I promised to send them copies of my books; the one with the foreword by Jurij Golec and, of course, the one about the camps. (They were the daughters of a Soviet general who had perished in the purges.)
“Cheers!” Nataša said after pouring everyone a drink.
“To your health,” Jurij Golec responded absentmindedly.
“There are,” Dola said, “so many beautiful things in this life. Friendship, for example. And, you see, we all need you. If you didn’t exist, where would we two have taken refuge when we got to Paris? You can’t even imagine what all Jura has done for us. His apartment is a veritable embassy for refugees from all over the East. For Russians, Poles, Ukrainians, Estonians. For everyone. How long have you known Jura?”
“For at least ten years,” I said.
“We met at a reception, a long time ago,” said Jurij Golec. “When his first book came out in French.”

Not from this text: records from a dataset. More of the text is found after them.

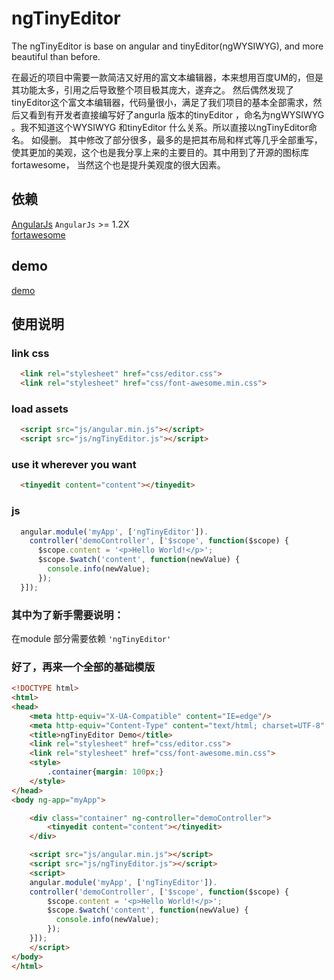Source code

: # ngTinyEditor
The ngTinyEditor is base on angular and tinyEditor(ngWYSIWYG), and more beautiful than before.

在最近的项目中需要一款简洁又好用的富文本编辑器，本来想用百度UM的，但是其功能太多，引用之后导致整个项目极其庞大，遂弃之。
然后偶然发现了tinyEditor这个富文本编辑器，代码量很小，满足了我们项目的基本全部需求，然后又看到有开发者直接编写好了angurla 版本的tinyEditor ，命名为ngWYSIWYG 。我不知道这个WYSIWYG 和tinyEditor 什么关系。所以直接以ngTinyEditor命名。
如侵删。
其中修改了部分很多，最多的是把其布局和样式等几乎全部重写，使其更加的美观，这个也是我分享上来的主要目的。其中用到了开源的图标库fortawesome， 当然这个也是提升美观度的很大因素。

## 依赖
  [AngularJs](https://angularjs.org/) `AngularJs` >= 1.2X <br>
  [fortawesome](http://fortawesome.github.io/Font-Awesome/icons/)
  
## demo
  [demo](http://anchengjian.github.io/ngTinyEditor/)
  
## 使用说明
### link css
```html
  <link rel="stylesheet" href="css/editor.css">
  <link rel="stylesheet" href="css/font-awesome.min.css">
```
### load assets
```html
  <script src="js/angular.min.js"></script>
  <script src="js/ngTinyEditor.js"></script>
```
### use it wherever you want
```html
  <tinyedit content="content"></tinyedit>
```
### js
```js
  angular.module('myApp', ['ngTinyEditor']).
    controller('demoController', ['$scope', function($scope) {
      $scope.content = '<p>Hello World!</p>';
      $scope.$watch('content', function(newValue) {
        console.info(newValue);
      });
  }]);
```
### 其中为了新手需要说明：
  在module 部分需要依赖 `'ngTinyEditor'`

### 好了，再来一个全部的基础模版
```html
<!DOCTYPE html>
<html>
<head>
    <meta http-equiv="X-UA-Compatible" content="IE=edge"/>
    <meta http-equiv="Content-Type" content="text/html; charset=UTF-8" />
    <title>ngTinyEditor Demo</title>
    <link rel="stylesheet" href="css/editor.css">
    <link rel="stylesheet" href="css/font-awesome.min.css">
    <style>
        .container{margin: 100px;}
    </style>
</head>
<body ng-app="myApp">

    <div class="container" ng-controller="demoController">
        <tinyedit content="content"></tinyedit>
    </div>

    <script src="js/angular.min.js"></script>
    <script src="js/ngTinyEditor.js"></script>
    <script>
	angular.module('myApp', ['ngTinyEditor']).
	controller('demoController', ['$scope', function($scope) {
	    $scope.content = '<p>Hello World!</p>';
	    $scope.$watch('content', function(newValue) {
		  console.info(newValue);
	    });
	}]);
    </script>
</body>
</html>
```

Note: This reception had been organized by Mme Ursula Randelis, a patron of South American writers. In addition to those writers, authors from other countries passed through the side door, so to speak. The cocktail party took place on the occasion of a book launch, for a Portuguese, a Spaniard, and me; the books came out in a series devoted primarily to Latin American writers. I knew no one and didn’t dare to eat anything, because I didn’t know how to break open and eat crabs and shellfish; so I sat there the entire evening with a canapé and drank. At three o’clock in the morning a young woman suggested driving me to her place, and I threw up in her bathroom, lying there on the floor, half-dead. Fortunately, people forget things that are earmarked for oblivion. Over the course of the years the memory of that hapless reception had evaporated, and an insuperable obscurity would have descended upon it if Jurij Golec hadn’t brought it up again two or three months ago. He asked me whether Marie La Coste had written anything about my new book. I told him I didn’t know who that was. “Chivalry is an attractive personality trait to have, my dear friend, but you know you slept with her. This is an open secret. At that reception chez Ursula Randelis, you kissed her hand under her husband’s nose. And toward daybreak the two of you ducked out.”